(Records drawn from a dataset)

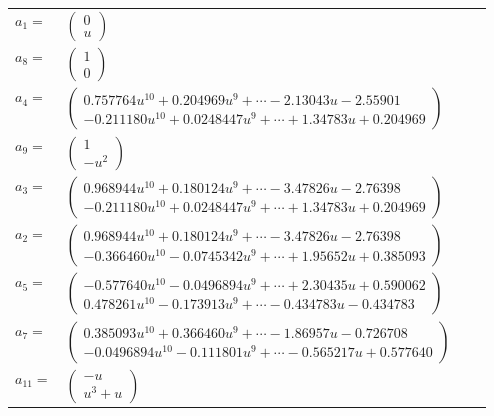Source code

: \documentclass[1p]{elsarticle_modified}
\theoremstyle{definition}
\begin{document}
\begin{tabular}{m{7pt} m{180pt} m{7pt} m{180pt} }
\flushright $a_{1}=$&$\begin{pmatrix}0\\u\end{pmatrix}$ \\
\flushright $a_{8}=$&$\begin{pmatrix}1\\0\end{pmatrix}$ \\
\flushright $a_{4}=$&$\begin{pmatrix}0.757764 u^{10}+0.204969 u^{9}+\cdots-2.13043 u-2.55901\\-0.211180 u^{10}+0.0248447 u^{9}+\cdots+1.34783 u+0.204969\end{pmatrix}$ \\
\flushright $a_{9}=$&$\begin{pmatrix}1\\- u^2\end{pmatrix}$ \\
\flushright $a_{3}=$&$\begin{pmatrix}0.968944 u^{10}+0.180124 u^{9}+\cdots-3.47826 u-2.76398\\-0.211180 u^{10}+0.0248447 u^{9}+\cdots+1.34783 u+0.204969\end{pmatrix}$ \\
\flushright $a_{2}=$&$\begin{pmatrix}0.968944 u^{10}+0.180124 u^{9}+\cdots-3.47826 u-2.76398\\-0.366460 u^{10}-0.0745342 u^{9}+\cdots+1.95652 u+0.385093\end{pmatrix}$ \\
\flushright $a_{5}=$&$\begin{pmatrix}-0.577640 u^{10}-0.0496894 u^{9}+\cdots+2.30435 u+0.590062\\0.478261 u^{10}-0.173913 u^{9}+\cdots-0.434783 u-0.434783\end{pmatrix}$ \\
\flushright $a_{7}=$&$\begin{pmatrix}0.385093 u^{10}+0.366460 u^{9}+\cdots-1.86957 u-0.726708\\-0.0496894 u^{10}-0.111801 u^{9}+\cdots-0.565217 u+0.577640\end{pmatrix}$ \\
\flushright $a_{11}=$&$\begin{pmatrix}- u\\u^3+u\end{pmatrix}$ \\

\end{tabular}
\end{document}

Your objective => Omit the pictures, then give every record back exactly as it stands.

Solution =>
Source code

: \documentclass[1p]{elsarticle_modified}
\theoremstyle{definition}
\begin{document}
\begin{tabular}{m{7pt} m{180pt} m{7pt} m{180pt} }
\flushright $a_{1}=$&$\begin{pmatrix}0\\u\end{pmatrix}$ \\
\flushright $a_{8}=$&$\begin{pmatrix}1\\0\end{pmatrix}$ \\
\flushright $a_{4}=$&$\begin{pmatrix}0.757764 u^{10}+0.204969 u^{9}+\cdots-2.13043 u-2.55901\\-0.211180 u^{10}+0.0248447 u^{9}+\cdots+1.34783 u+0.204969\end{pmatrix}$ \\
\flushright $a_{9}=$&$\begin{pmatrix}1\\- u^2\end{pmatrix}$ \\
\flushright $a_{3}=$&$\begin{pmatrix}0.968944 u^{10}+0.180124 u^{9}+\cdots-3.47826 u-2.76398\\-0.211180 u^{10}+0.0248447 u^{9}+\cdots+1.34783 u+0.204969\end{pmatrix}$ \\
\flushright $a_{2}=$&$\begin{pmatrix}0.968944 u^{10}+0.180124 u^{9}+\cdots-3.47826 u-2.76398\\-0.366460 u^{10}-0.0745342 u^{9}+\cdots+1.95652 u+0.385093\end{pmatrix}$ \\
\flushright $a_{5}=$&$\begin{pmatrix}-0.577640 u^{10}-0.0496894 u^{9}+\cdots+2.30435 u+0.590062\\0.478261 u^{10}-0.173913 u^{9}+\cdots-0.434783 u-0.434783\end{pmatrix}$ \\
\flushright $a_{7}=$&$\begin{pmatrix}0.385093 u^{10}+0.366460 u^{9}+\cdots-1.86957 u-0.726708\\-0.0496894 u^{10}-0.111801 u^{9}+\cdots-0.565217 u+0.577640\end{pmatrix}$ \\
\flushright $a_{11}=$&$\begin{pmatrix}- u\\u^3+u\end{pmatrix}$ \\

\end{tabular}
\end{document}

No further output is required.